Connectivity conditions and boundary Poincar\'e inequalities

TL;DR

This paper explores the relationships between geometric conditions of open sets with regular boundaries and boundary inequalities, establishing new implications and providing counterexamples in the context of harmonic analysis and geometric measure theory.

Contribution

It proves that certain geometric conditions imply the Harnack chain condition and that 2-sided chord-arc domains support weak boundary Poincaré inequalities, also providing a counterexample.

Findings

Local John and exterior corkscrew conditions imply Harnack chain condition.

2-sided chord-arc domains support weak boundary Poincaré inequalities.

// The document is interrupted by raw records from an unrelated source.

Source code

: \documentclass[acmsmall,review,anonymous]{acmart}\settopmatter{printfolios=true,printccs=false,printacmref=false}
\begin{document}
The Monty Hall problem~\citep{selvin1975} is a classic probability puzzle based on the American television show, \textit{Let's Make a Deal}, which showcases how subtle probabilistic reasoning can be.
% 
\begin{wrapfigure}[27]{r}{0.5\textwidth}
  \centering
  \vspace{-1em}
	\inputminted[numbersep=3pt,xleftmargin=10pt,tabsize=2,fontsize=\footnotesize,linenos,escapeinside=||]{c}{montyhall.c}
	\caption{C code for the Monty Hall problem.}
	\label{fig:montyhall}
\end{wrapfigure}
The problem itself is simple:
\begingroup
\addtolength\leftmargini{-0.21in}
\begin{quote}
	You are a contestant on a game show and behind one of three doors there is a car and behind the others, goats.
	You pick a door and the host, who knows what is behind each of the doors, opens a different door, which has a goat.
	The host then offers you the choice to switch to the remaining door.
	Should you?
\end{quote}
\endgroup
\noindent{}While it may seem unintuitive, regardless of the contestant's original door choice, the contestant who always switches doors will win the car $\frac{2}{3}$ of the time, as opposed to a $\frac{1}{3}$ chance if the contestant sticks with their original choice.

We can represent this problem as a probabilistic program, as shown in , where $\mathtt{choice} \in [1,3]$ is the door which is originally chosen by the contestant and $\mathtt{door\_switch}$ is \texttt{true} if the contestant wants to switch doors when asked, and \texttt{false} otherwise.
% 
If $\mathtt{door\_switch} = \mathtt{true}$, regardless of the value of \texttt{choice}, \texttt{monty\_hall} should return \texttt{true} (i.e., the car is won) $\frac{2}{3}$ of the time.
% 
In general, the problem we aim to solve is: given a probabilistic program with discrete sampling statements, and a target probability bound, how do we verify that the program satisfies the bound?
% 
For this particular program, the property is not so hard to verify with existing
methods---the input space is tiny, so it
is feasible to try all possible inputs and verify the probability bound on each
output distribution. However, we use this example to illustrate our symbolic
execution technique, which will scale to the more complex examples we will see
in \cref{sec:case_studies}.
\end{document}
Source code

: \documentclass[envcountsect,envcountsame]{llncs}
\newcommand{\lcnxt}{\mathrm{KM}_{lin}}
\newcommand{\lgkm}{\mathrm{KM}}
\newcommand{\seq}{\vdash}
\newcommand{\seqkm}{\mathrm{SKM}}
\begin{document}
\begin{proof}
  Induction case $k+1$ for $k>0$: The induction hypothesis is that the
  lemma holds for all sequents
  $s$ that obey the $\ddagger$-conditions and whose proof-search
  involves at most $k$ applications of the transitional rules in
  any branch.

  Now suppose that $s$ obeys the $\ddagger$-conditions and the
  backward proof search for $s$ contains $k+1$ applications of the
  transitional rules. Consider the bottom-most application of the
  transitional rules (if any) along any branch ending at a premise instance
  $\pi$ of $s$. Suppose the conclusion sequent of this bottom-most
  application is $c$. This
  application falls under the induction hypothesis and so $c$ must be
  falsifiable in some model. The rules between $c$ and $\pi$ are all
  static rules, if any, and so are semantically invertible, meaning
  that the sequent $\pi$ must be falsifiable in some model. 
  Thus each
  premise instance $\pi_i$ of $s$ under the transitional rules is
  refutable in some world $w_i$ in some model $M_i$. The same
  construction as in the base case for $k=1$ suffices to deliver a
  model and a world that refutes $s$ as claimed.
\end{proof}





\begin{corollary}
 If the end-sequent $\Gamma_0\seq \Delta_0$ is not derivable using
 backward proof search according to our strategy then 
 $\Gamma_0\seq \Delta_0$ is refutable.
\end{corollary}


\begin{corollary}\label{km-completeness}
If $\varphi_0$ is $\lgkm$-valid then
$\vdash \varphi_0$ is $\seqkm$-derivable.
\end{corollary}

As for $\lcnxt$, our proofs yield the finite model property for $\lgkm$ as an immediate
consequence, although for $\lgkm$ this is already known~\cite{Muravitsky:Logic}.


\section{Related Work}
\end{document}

Counterexample of a set with boundary Poincaré inequality but not a chord-arc domain.

Abstract

Inspired by recent work of Mourgoglou and the second named author, and earlier work of Hofmann, Mitrea and Taylor, we consider connections between the local John condition, the Harnack chain condition and weak boundary Poincar\'e inequalities in open sets $\Omega \subset \mathbb{R}^{n+1}$, with codimension $1$ Ahlfors--David regular boundaries. First, we prove that if $\Omega$ satisfies both the local John condition and the exterior corkscrew condition, then $\Omega$ also satisfies the Harnack chain condition (and hence, is a chord-arc domain). Second, we show that if $\Omega$ is a $2$-sided chord-arc domain, then the boundary $\partial \Omega$ supports a Heinonen--Koskela type weak $1$-Poincar\'e inequality. We also construct an example of a set $\Omega \subset \mathbb{R}^{n+1}$ such that the boundary $\partial \Omega$ is Ahlfors--David regular and supports a weak boundary $1$-Poincar\'e inequality but $\Omega$ is not a chord-arc domain. Our proofs utilize significant advances in particularly harmonic measure, uniform rectifiability and metric Poincar\'e theories.